Sir, – John Horgan wrote an excellent Irishman's Diary (July 24th) on the impact of Humanae Vitae in 1968, which maintained the Roman Catholic Church ban on contraception. However, Charles Haughey's 1979 Family Planning Act did not prevent single people from obtaining contraception. It was made very difficult. In southern Ireland a doctor's prescription was required before obtaining a condom in a pharmacy.

The legislation also restricted contraceptive use to “bona fide family planning purposes”. This odd, tautological stipulation bewildered everyone.

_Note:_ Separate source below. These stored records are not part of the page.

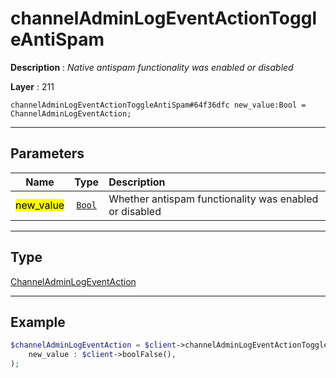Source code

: # channelAdminLogEventActionToggleAntiSpam

**Description** : *Native antispam functionality was enabled or disabled*

**Layer** : 211

```tl
channelAdminLogEventActionToggleAntiSpam#64f36dfc new_value:Bool = ChannelAdminLogEventAction;
```

---

## Parameters

| Name | Type | Description |
| :---: | :---: | :--- |
| <mark>new_value</mark> | [`Bool`](type/Bool) | Whether antispam functionality was enabled or disabled |

---

## Type

[ChannelAdminLogEventAction](type/ChannelAdminLogEventAction)

---

## Example

```php
$channelAdminLogEventAction = $client->channelAdminLogEventActionToggleAntiSpam(
	new_value : $client->boolFalse(),
);
```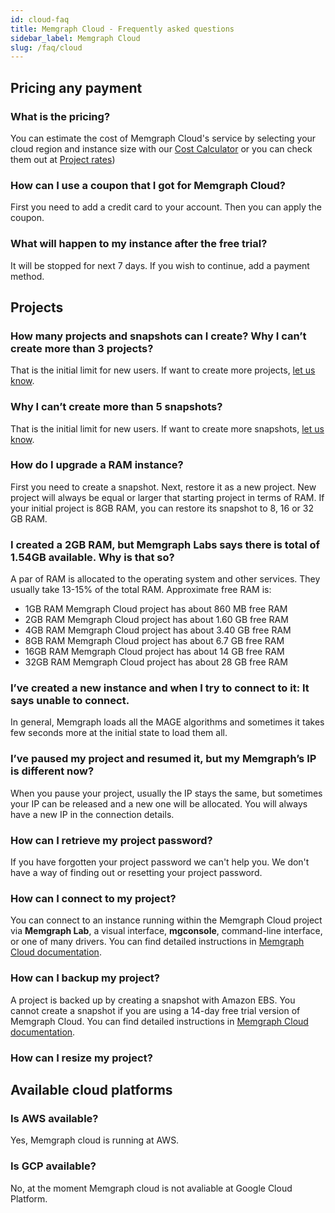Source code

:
 ```yaml
---
id: cloud-faq
title: Memgraph Cloud - Frequently asked questions
sidebar_label: Memgraph Cloud
slug: /faq/cloud
---
```


## Pricing any payment


### What is the pricing?

You can estimate the cost of Memgraph Cloud's service by selecting your cloud region and instance size with our [Cost Calculator](https://cloud.memgraph.com/pricing) or you can check them out at [Project rates](/docs/memgraph-cloud/payment#project-rates))


### How can I use a coupon that I got for Memgraph Cloud?
First you need to add a credit card to your account. Then you can apply the coupon.

### What will happen to my instance after the free trial?
It will be stopped for next 7 days. If you wish to continue, add a payment method.

## Projects

### How many projects and snapshots can I create? Why I can’t create more than 3 projects? 
That is the initial limit for new users. If want to create more projects, [let us know](/help-center).

### Why I can’t create more than 5 snapshots? 
That is the initial limit for new users. If want to create more snapshots,  [let us know](/help-center).

### How do I upgrade a RAM instance? 
First you need to create a snapshot. Next, restore it as a new project.
New project will always be equal or larger that starting project in terms of RAM. If your initial project is 8GB RAM, you can restore its snapshot to 8, 16 or 32 GB RAM.

### I created a 2GB RAM, but Memgraph Labs says there is total of 1.54GB available. Why is that so?
A par of RAM is allocated to the operating system and other services. They usually take 13-15% of the total RAM. Approximate free RAM is: 
- 1GB RAM Memgraph Cloud project has about 860 MB free RAM
- 2GB RAM Memgraph Cloud project has about 1.60 GB free RAM
- 4GB RAM Memgraph Cloud project has about 3.40 GB free RAM
- 8GB RAM Memgraph Cloud project has about 6.7 GB free RAM
- 16GB RAM Memgraph Cloud project has about 14 GB free RAM
- 32GB RAM Memgraph Cloud project has about 28 GB free RAM

### I’ve created a new instance and when I try to connect to it: It says unable to connect.
In general, Memgraph loads all the MAGE algorithms and sometimes it takes few seconds more at the initial state to load them all.

### I’ve paused my project and resumed it, but my Memgraph’s IP is different now? 
When you pause your project, usually the IP stays the same, but sometimes your IP can be released and a new one will be allocated. You will always have a new IP in the connection details.

### How can I retrieve my project password?

If you have forgotten your project password we can't help you. We don't have a way of finding out or resetting your project password.

### How can I connect to my project?

You can connect to an instance running within the Memgraph Cloud project via **Memgraph Lab**, a visual interface, **mgconsole**, command-line interface, or one of many drivers. You can find detailed instructions in [Memgraph Cloud documentation](/docs/memgraph-cloud/cloud-connect).

### How can I backup my project?

A project is backed up by creating a snapshot with Amazon EBS. You cannot create a snapshot if you are using a 14-day free trial version of Memgraph Cloud. You can find detailed instructions in [Memgraph Cloud documentation](/docs/memgraph-cloud/cloud-projects#back-up-a-project).

### How can I resize my project?





## Available cloud platforms

### Is AWS available?
Yes, Memgraph cloud is running at AWS.

### Is GCP available?
No, at the moment Memgraph cloud is not avaliable at Google Cloud Platform.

A failed 1974 Fine Gael-Labour government Bill did refuse contraception to single people. It was proposed to “make it unlawful for an unmarried person to purchase a contraceptive”. Those words were uttered on July 4th, 1974, in the Dáil by the then-minister for justice (note, not health) Patrick Cooney. He opposed those who argued that single people had a right of access to contraception: “I do not accept that there is any such right because that implies a right to fornicate and in my opinion there is no such natural right.”

The Bill fell after the then-taoiseach voted against it in a free vote, a firm intention the very Roman Catholic Liam Cosgrave had kept to himself. The 1974 fiasco is remembered today more for the dénouement than for the abject content of the measure.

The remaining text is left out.